══ Dataset content

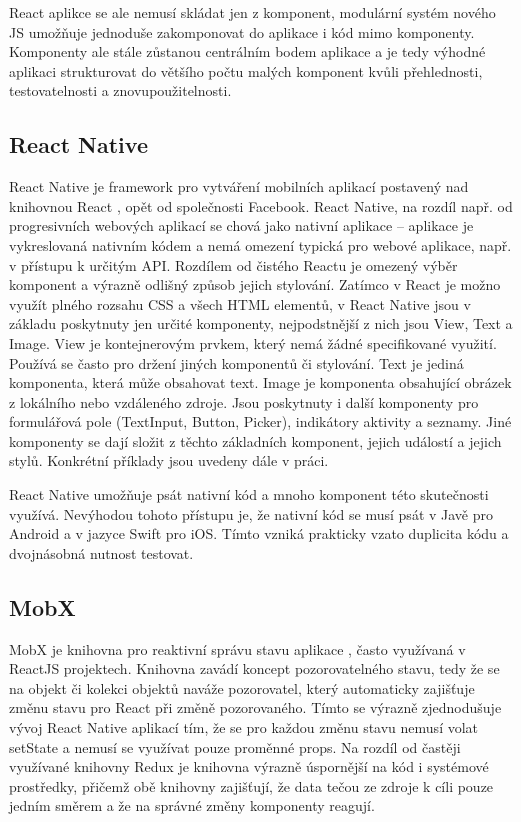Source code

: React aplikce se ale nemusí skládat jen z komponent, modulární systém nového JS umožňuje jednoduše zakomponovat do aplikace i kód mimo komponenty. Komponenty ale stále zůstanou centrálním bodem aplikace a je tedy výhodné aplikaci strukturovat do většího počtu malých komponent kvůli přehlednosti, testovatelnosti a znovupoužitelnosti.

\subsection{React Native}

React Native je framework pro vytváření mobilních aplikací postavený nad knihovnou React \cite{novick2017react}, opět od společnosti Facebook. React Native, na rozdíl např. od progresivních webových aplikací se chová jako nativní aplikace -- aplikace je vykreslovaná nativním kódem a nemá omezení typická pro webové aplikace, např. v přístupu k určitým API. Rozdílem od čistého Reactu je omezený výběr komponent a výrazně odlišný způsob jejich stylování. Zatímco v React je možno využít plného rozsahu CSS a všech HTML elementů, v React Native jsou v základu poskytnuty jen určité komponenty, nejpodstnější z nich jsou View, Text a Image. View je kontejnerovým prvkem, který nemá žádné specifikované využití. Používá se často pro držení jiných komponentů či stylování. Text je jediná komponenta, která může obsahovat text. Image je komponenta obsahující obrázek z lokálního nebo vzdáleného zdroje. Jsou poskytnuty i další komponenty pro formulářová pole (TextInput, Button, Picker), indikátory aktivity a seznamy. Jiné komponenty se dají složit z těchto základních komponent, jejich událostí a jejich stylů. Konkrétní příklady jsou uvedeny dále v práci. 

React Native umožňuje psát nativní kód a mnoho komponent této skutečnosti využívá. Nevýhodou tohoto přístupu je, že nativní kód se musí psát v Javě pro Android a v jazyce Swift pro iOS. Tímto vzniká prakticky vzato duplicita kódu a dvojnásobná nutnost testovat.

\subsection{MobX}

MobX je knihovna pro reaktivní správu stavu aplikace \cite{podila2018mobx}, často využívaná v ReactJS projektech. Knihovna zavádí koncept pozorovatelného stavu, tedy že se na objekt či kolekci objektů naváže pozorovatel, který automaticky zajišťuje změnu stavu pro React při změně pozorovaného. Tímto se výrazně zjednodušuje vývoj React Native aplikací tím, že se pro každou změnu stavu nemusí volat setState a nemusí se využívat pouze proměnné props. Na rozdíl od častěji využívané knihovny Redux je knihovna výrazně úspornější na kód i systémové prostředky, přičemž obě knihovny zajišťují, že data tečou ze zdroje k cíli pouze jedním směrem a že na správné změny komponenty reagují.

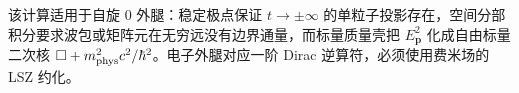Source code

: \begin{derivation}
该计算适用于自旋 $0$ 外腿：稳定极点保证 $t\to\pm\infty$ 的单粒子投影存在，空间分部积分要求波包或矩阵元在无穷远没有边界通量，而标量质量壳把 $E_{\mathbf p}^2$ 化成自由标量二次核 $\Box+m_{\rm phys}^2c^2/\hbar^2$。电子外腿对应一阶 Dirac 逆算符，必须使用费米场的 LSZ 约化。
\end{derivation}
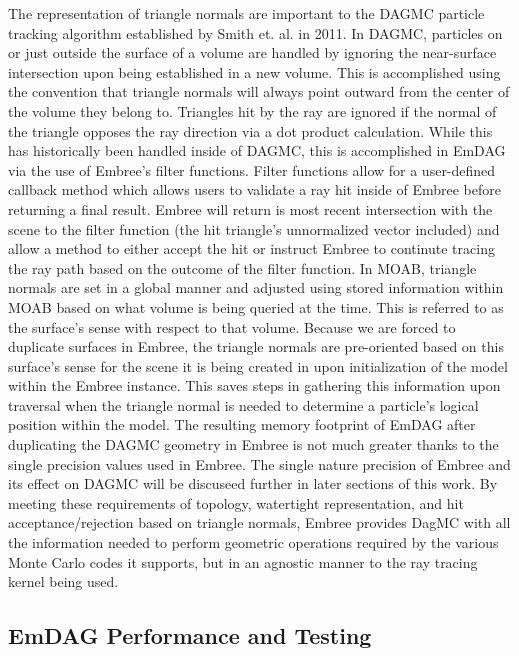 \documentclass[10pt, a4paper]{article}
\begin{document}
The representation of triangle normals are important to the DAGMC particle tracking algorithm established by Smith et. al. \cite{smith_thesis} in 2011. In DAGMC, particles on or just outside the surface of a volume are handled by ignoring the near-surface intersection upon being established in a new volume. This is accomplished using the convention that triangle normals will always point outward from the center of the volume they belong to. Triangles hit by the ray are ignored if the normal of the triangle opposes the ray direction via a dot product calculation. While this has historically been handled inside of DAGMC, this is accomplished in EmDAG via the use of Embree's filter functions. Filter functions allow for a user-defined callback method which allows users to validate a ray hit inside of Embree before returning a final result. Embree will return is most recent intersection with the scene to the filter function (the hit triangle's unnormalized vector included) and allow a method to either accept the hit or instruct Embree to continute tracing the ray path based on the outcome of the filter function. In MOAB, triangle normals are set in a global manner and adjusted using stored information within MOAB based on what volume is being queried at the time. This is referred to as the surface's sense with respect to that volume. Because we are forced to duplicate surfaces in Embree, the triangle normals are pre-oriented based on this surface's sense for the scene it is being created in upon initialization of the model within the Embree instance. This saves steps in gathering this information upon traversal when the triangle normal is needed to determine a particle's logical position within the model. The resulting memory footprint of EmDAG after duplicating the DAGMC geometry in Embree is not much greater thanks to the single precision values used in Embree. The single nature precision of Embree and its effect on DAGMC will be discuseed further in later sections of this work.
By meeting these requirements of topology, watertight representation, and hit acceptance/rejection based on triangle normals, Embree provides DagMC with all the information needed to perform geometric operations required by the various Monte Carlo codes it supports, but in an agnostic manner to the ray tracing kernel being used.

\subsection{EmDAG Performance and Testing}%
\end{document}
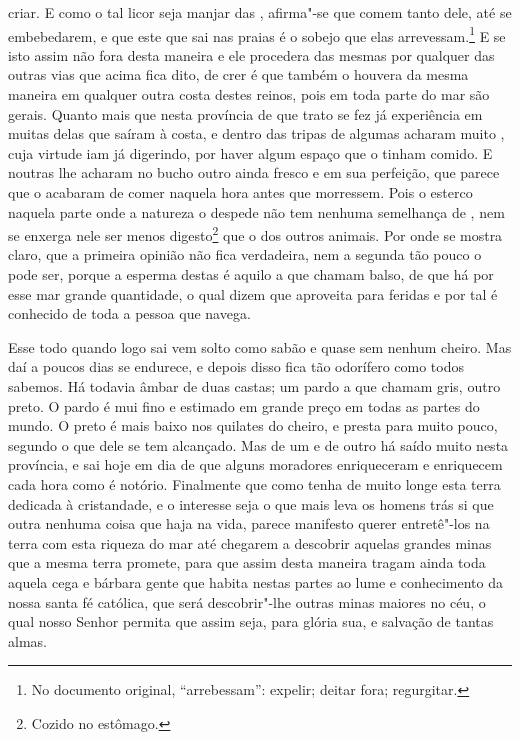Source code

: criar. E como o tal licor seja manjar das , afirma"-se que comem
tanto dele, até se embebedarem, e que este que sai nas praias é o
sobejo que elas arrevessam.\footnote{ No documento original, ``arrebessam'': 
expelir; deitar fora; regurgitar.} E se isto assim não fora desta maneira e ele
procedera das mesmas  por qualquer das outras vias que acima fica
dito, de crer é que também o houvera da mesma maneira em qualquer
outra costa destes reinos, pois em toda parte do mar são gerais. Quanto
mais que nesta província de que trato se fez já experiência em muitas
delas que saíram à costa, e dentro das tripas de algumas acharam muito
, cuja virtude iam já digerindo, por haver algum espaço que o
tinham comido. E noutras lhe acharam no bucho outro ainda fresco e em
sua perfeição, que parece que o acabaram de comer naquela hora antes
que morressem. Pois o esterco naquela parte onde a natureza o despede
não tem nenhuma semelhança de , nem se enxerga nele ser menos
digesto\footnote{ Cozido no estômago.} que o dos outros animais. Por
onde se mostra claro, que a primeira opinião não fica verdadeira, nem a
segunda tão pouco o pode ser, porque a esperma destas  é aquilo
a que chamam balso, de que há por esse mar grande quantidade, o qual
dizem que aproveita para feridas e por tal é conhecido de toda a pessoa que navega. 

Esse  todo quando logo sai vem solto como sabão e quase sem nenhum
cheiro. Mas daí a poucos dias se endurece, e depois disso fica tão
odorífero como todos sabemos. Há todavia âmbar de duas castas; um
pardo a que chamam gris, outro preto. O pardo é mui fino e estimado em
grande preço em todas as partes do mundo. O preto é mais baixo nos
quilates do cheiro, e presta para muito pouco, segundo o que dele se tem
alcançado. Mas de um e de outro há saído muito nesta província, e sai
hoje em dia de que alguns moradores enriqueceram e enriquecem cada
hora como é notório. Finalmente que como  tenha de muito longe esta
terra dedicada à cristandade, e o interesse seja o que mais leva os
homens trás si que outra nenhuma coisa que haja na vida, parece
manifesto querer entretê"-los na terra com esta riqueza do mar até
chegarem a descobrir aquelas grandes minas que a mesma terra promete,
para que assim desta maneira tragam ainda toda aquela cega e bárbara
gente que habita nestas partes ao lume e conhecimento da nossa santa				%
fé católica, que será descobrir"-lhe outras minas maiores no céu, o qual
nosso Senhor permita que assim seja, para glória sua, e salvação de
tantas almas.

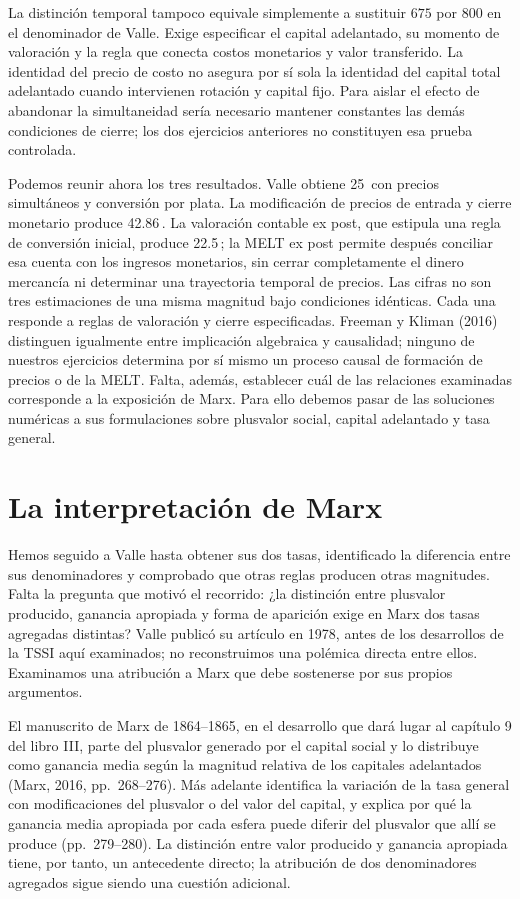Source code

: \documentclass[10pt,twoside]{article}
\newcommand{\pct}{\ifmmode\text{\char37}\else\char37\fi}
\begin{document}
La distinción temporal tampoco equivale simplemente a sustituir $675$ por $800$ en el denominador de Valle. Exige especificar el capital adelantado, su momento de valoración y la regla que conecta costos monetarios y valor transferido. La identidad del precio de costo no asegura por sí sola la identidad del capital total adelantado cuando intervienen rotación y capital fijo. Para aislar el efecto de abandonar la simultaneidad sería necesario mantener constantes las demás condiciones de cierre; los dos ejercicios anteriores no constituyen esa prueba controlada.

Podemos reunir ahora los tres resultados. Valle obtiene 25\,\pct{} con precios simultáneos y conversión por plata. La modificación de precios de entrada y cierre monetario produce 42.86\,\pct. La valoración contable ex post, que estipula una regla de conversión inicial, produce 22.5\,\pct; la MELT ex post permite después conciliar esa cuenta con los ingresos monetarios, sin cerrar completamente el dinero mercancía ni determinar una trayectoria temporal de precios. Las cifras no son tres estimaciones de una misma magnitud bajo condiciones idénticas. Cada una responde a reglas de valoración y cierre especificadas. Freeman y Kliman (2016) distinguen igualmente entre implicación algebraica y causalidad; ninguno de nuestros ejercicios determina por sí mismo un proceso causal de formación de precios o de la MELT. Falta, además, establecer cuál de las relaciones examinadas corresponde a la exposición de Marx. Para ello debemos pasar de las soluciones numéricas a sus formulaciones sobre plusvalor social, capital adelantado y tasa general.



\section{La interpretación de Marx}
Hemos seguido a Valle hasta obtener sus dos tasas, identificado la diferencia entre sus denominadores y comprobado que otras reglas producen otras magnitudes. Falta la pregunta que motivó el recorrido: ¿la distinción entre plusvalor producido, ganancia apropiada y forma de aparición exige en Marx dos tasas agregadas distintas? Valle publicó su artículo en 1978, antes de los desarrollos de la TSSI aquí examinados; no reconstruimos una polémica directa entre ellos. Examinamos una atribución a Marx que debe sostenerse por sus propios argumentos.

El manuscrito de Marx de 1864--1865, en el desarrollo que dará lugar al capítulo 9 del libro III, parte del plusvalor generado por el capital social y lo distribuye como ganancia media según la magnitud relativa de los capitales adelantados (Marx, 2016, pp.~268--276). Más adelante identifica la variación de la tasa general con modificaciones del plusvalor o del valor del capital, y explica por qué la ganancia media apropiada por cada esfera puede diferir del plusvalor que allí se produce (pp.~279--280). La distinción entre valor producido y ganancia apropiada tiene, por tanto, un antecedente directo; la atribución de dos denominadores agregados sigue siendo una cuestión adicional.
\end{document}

════

--- Task brief ---
Nothing but the lines from the first line of the data above through the line holding "React Native je" may appear in the response, copied exactly and without pictures.

--- Problem solution ---
Source code

: React aplikce se ale nemusí skládat jen z komponent, modulární systém nového JS umožňuje jednoduše zakomponovat do aplikace i kód mimo komponenty. Komponenty ale stále zůstanou centrálním bodem aplikace a je tedy výhodné aplikaci strukturovat do většího počtu malých komponent kvůli přehlednosti, testovatelnosti a znovupoužitelnosti.

\subsection{React Native}

React Native je framework pro vytváření mobilních aplikací postavený nad knihovnou React \cite{novick2017react}, opět od společnosti Facebook. React Native, na rozdíl např. od progresivních webových aplikací se chová jako nativní aplikace -- aplikace je vykreslovaná nativním kódem a nemá omezení typická pro webové aplikace, např. v přístupu k určitým API. Rozdílem od čistého Reactu je omezený výběr komponent a výrazně odlišný způsob jejich stylování. Zatímco v React je možno využít plného rozsahu CSS a všech HTML elementů, v React Native jsou v základu poskytnuty jen určité komponenty, nejpodstnější z nich jsou View, Text a Image. View je kontejnerovým prvkem, který nemá žádné specifikované využití. Používá se často pro držení jiných komponentů či stylování. Text je jediná komponenta, která může obsahovat text. Image je komponenta obsahující obrázek z lokálního nebo vzdáleného zdroje. Jsou poskytnuty i další komponenty pro formulářová pole (TextInput, Button, Picker), indikátory aktivity a seznamy. Jiné komponenty se dají složit z těchto základních komponent, jejich událostí a jejich stylů. Konkrétní příklady jsou uvedeny dále v práci. 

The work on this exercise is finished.